Twentieth-century tort theory
Georgetown Law Journal, Mar 2003 by Goldberg, John C P
3. Criticisms of Libertarian Theory
Libertarian tort theory has been subjected to a variety of criticisms. Its initial premise of exclusive ownership is a strong one, and controversial as a matter of political theory. Likewise, its attempt to describe all rights as variants on the paradigmatic right of private property ownership is problematic. For example, the assertion that person P owns his good name, taken literally, would suggest that P owns the thoughts of others: After all, it is their thoughts about, or dispositions toward, P that determine his reputation.244 The libertarian theorist might retort that this criticism takes the concept of ownership too literally. This response, however, comes at considerable cost. Shifting from actual to metaphoric ownership is like switching from actual to hypothetical consent-it diminishes the strength of, and significantly alters the grounds for, the argument.245 The claim is no longer that one who defames P has actually damaged or converted P's property but that P has suffered an injury to an interest of P's that, in some respects, resembles his interest in undisturbed ownership and enjoyment of his tangible property. Implicit in the latter formulation of the argument is the concession that, in other respects, the interest in reputation does not resemble the interest in owning real property and hence might appropriately be protected by different rules.
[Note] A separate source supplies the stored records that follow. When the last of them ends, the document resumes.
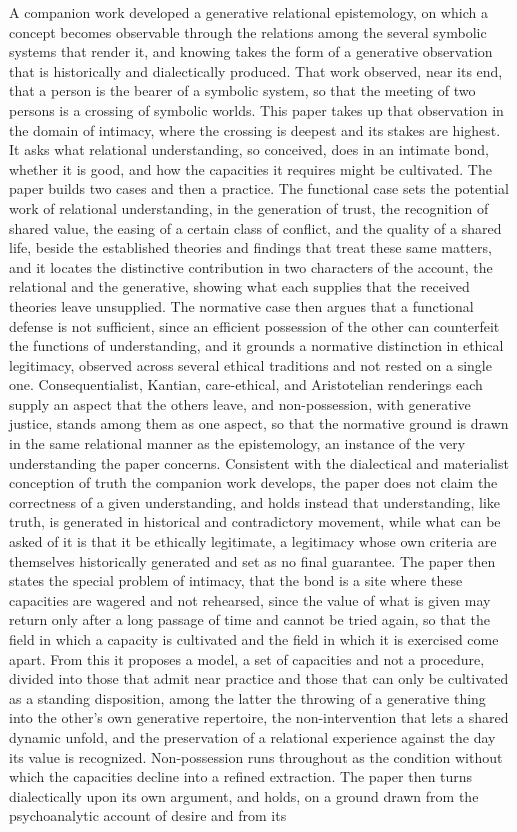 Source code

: \noindent A companion work developed a generative relational epistemology, on which a concept becomes observable through the relations among the several symbolic systems that render it, and knowing takes the form of a generative observation that is historically and dialectically produced. That work observed, near its end, that a person is the bearer of a symbolic system, so that the meeting of two persons is a crossing of symbolic worlds. This paper takes up that observation in the domain of intimacy, where the crossing is deepest and its stakes are highest. It asks what relational understanding, so conceived, does in an intimate bond, whether it is good, and how the capacities it requires might be cultivated. The paper builds two cases and then a practice. The functional case sets the potential work of relational understanding, in the generation of trust, the recognition of shared value, the easing of a certain class of conflict, and the quality of a shared life, beside the established theories and findings that treat these same matters, and it locates the distinctive contribution in two characters of the account, the relational and the generative, showing what each supplies that the received theories leave unsupplied. The normative case then argues that a functional defense is not sufficient, since an efficient possession of the other can counterfeit the functions of understanding, and it grounds a normative distinction in ethical legitimacy, observed across several ethical traditions and not rested on a single one. Consequentialist, Kantian, care-ethical, and Aristotelian renderings each supply an aspect that the others leave, and non-possession, with generative justice, stands among them as one aspect, so that the normative ground is drawn in the same relational manner as the epistemology, an instance of the very understanding the paper concerns. Consistent with the dialectical and materialist conception of truth the companion work develops, the paper does not claim the correctness of a given understanding, and holds instead that understanding, like truth, is generated in historical and contradictory movement, while what can be asked of it is that it be ethically legitimate, a legitimacy whose own criteria are themselves historically generated and set as no final guarantee. The paper then states the special problem of intimacy, that the bond is a site where these capacities are wagered and not rehearsed, since the value of what is given may return only after a long passage of time and cannot be tried again, so that the field in which a capacity is cultivated and the field in which it is exercised come apart. From this it proposes a model, a set of capacities and not a procedure, divided into those that admit near practice and those that can only be cultivated as a standing disposition, among the latter the throwing of a generative thing into the other's own generative repertoire, the non-intervention that lets a shared dynamic unfold, and the preservation of a relational experience against the day its value is recognized. Non-possession runs throughout as the condition without which the capacities decline into a refined extraction. The paper then turns dialectically upon its own argument, and holds, on a ground drawn from the psychoanalytic account of desire and from its  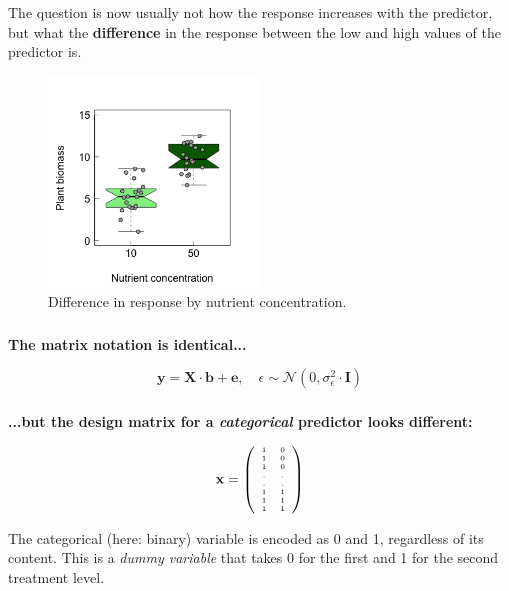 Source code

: \documentclass{beamer}
\begin{document}
\begin{frame}
  \frametitle{}
  The question is now usually not how the response increases with the predictor, but what the \textbf{difference} in the response between the low and high values of the predictor is.
  
  \begin{figure}[h]
    \centering
    \includegraphics[width=0.5\textwidth]{lectures/day_3_LM_refresh_II/figures/unnamed-chunk-9-1.png} 
    \caption{Difference in response by nutrient concentration.}
  \end{figure}
\end{frame}

\begin{frame}
  \frametitle{}
  \textbf{The matrix notation is identical...}

  \begin{equation*}
  \mathbf{y} = \mathbf{X} \cdot \mathbf{b} + \mathbf{e}, \quad \epsilon \sim \mathcal{N}(0, \sigma^2_{\epsilon} \cdot \mathbf{I})
  \end{equation*}
\end{frame}

\begin{frame}
  \frametitle{}
  \textbf{...but the design matrix for a \textit{categorical} predictor looks different:}

  \begin{equation*}
  \tiny {\mathbf{x} = \left( \begin{array}{cc} 1 & 0 \\ 1 & 0 \\ 1 & 0 \\ . & . \\ . & . \\ 1 & 1 \\ 1 & 1 \\ 1 & 1 \end{array}\right) }
  \end{equation*}
  
  The categorical (here: binary) variable is encoded as 0 and 1, regardless of its content. This is a \textit{dummy variable} that takes 0 for the first and 1 for the second treatment level.
\end{frame}
\end{document}
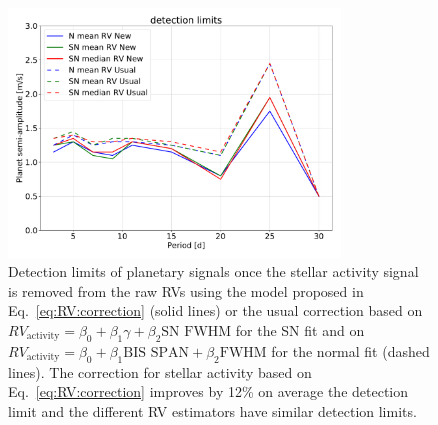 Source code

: \documentclass{aa}
\newcommand{\jessi}[1]{{\color{Purple}[[\textbf{Jessi: }#1]]}}
\begin{document}
\begin{figure}[!h]
\begin{center}
\includegraphics[height = 2.6in]{detection_limits.pdf} 
   \caption{Detection limits of planetary signals once the stellar activity signal is removed from the raw RVs using the model proposed in Eq.~\eqref{eq:RV:correction} (solid lines) or the usual correction based on $RV_{\text{activity}}=\beta_0+\beta_1 \gamma + \beta_2 \text{SN FWHM}$ for the SN fit and on $RV_{\text{activity}}=\beta_0+\beta_1 \text{BIS SPAN} + \beta_2 \text{FWHM}$ for the normal fit (dashed lines). The correction for stellar activity based on Eq.~\eqref{eq:RV:correction} improves by 12\% on average the detection limit and the different RV estimators have similar detection limits.}
   \label{fig:detection_limits}
\end{center}
\end{figure}

%

\end{document}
Invoking the Coase-Calabresi observation about the inherent reciprocity of causation, Stephen Perry has further argued that libertarians' reliance on causation as the ground for assigning liability is necessarily indeterminate. A tort cannot occur except by the acts of two actors: As a matter of physics, the plaintiff's broken nose is caused both by the defendant's blow and by the plaintiff's having brought himself in proximity to the defendant. Hence, ownership of the loss associated with the actor cannot be assigned on the basis of causation.246 Rather, one must invoke normative criteria beyond causation (for example, that the person who threw the punch acted wrongfully). Even if it were possible to isolate who among a pair of actors caused a given loss, the libertarian faces another dilemma. Genuine cause-based liability promises an enormous scope for tort liability (at least in those areas not governable by contract), yet the bare notions of act and ownership do not seem capable of setting principled or plausible limits to that liability. Thus, the libertarian is forced to slip into his account limits supposedly drawn from ordinary language or efficiency concerns.247
B. RECIPROCITY THEORY
As the political theorist John Rawls was at the forefront of the post-World War II revival of anti-utilitarian moral and political theory,248 it is not surprising to find that his work figures in some of the more prominent justice-based accounts of tort. A leading application of Rawlsian political theory to tort is found in the work of George Fletcher, later reworked by Gregory Keating.